L'amour peut facilement se transformer en haine car ce sont deux sentiments aussi intenses qu'extrêmes. Dans mon cœur, il restait encore du premier malgré tout. J'avais beau tout analyser de la situation, je n'avais rien à me reprocher dans toute cette histoire. Le seul qui avait changé, le seul qui me pourrissait la vie, était Il Sun. Je veux bien à l'époque ne pas avoir été la personne la plus expérimentée en matière de couple, mais ça ne méritait pas un tel acharnement. Si j'étais aussi naze, pourquoi continuer à me garder ? Je n'aurais jamais la réponse à cette question. Tout ce dont j'étais certain était que c'était en train de remettre en cause ma santé mentale, de titiller mon instinct de survie qui tirait de plus en plus fort la sonnette d'alarme. Ça ne pouvait pas continuer ainsi. Sauf que je ne parvenais pas à le larguer. Quand j'osais le dire, il se payait ma tête en me rappelant aussi sec qu'est-ce que je pourrais bien faire sans lui me plongeant encore et encore dans les ténèbres de mes tourments. J'étais au bout du rouleau.
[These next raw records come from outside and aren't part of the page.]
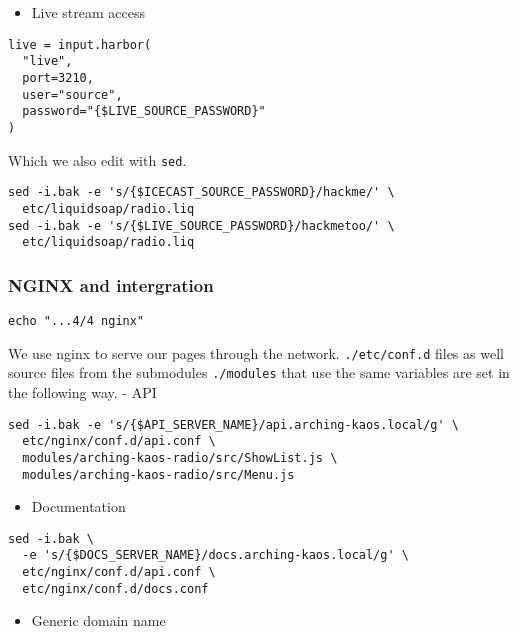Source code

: \documentclass[12pt]{report}
\begin{document}
\begin{itemize}

\item
  Live stream access
\end{itemize}

\begin{verbatim}
live = input.harbor(
  "live",
  port=3210,
  user="source",
  password="{$LIVE_SOURCE_PASSWORD}"
) 
\end{verbatim}

Which we also edit with \texttt{sed}.

\begin{verbatim}
sed -i.bak -e 's/{$ICECAST_SOURCE_PASSWORD}/hackme/' \
  etc/liquidsoap/radio.liq
sed -i.bak -e 's/{$LIVE_SOURCE_PASSWORD}/hackmetoo/' \
  etc/liquidsoap/radio.liq
\end{verbatim}


\subsubsection{NGINX and intergration}\label{nginx-and-intergration}

\begin{verbatim}
echo "...4/4 nginx"
\end{verbatim}

We use nginx to serve our pages through the network.
\texttt{./etc/conf.d} files as well source files from the submodules
\texttt{./modules} that use the same variables are set in the following
way. - API

\begin{verbatim}
sed -i.bak -e 's/{$API_SERVER_NAME}/api.arching-kaos.local/g' \
  etc/nginx/conf.d/api.conf \
  modules/arching-kaos-radio/src/ShowList.js \
  modules/arching-kaos-radio/src/Menu.js
\end{verbatim}

\begin{itemize}

\item
  Documentation
\end{itemize}

\begin{verbatim}
sed -i.bak \
  -e 's/{$DOCS_SERVER_NAME}/docs.arching-kaos.local/g' \
  etc/nginx/conf.d/api.conf \
  etc/nginx/conf.d/docs.conf
\end{verbatim}

\begin{itemize}

\item
  Generic domain name
\end{itemize}
\end{document}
Dans ma tête, j'ai éliminé tout un tas d'hypothèses, j'ai même été voir sur le web en espérant trouver des réponses. Rien de bien efficace. Je me suis encore senti plus seul... Il Sun continuait de ne me laisser aucun répit. Puis une idée m'a traversé l'esprit. Celle que mon inconscient gentil m'avait toujours fait occulter. Il ne me laissait plus le choix, c'était devenu moi ou lui. Il fallait que tout ça cesse, qu'il comprenne, quitte à utiliser la force. Quitte à...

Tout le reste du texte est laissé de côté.